(Collected data)
%%

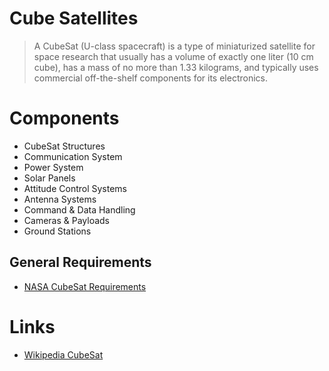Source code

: Cube Satellites
==

> A CubeSat (U-class spacecraft) is a type of miniaturized satellite for space research that usually has a volume of exactly one liter (10 cm cube), has a mass of no more than 1.33 kilograms, and typically uses commercial off-the-shelf components for its electronics.

# Components

- CubeSat Structures
- Communication System
- Power System
- Solar Panels
- Attitude Control Systems
- Antenna Systems
- Command & Data Handling
- Cameras & Payloads
- Ground Stations 

## General Requirements

- [NASA CubeSat Requirements](http://www.nasa.gov/pdf/627972main_LSP-REQ-317_01A.pdf)

# Links

- [Wikipedia CubeSat](https://en.wikipedia.org/wiki/CubeSat)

%%

* _WHAT YOU NEED TO DO_:
In the answer, include exactly the lines from the top of the entries through the line containing "- Attitude Control Systems", and nothing else, not even the pictures.

* _OUTPUT_:
Source code

: Cube Satellites
==

> A CubeSat (U-class spacecraft) is a type of miniaturized satellite for space research that usually has a volume of exactly one liter (10 cm cube), has a mass of no more than 1.33 kilograms, and typically uses commercial off-the-shelf components for its electronics.

# Components

- CubeSat Structures
- Communication System
- Power System
- Solar Panels
- Attitude Control Systems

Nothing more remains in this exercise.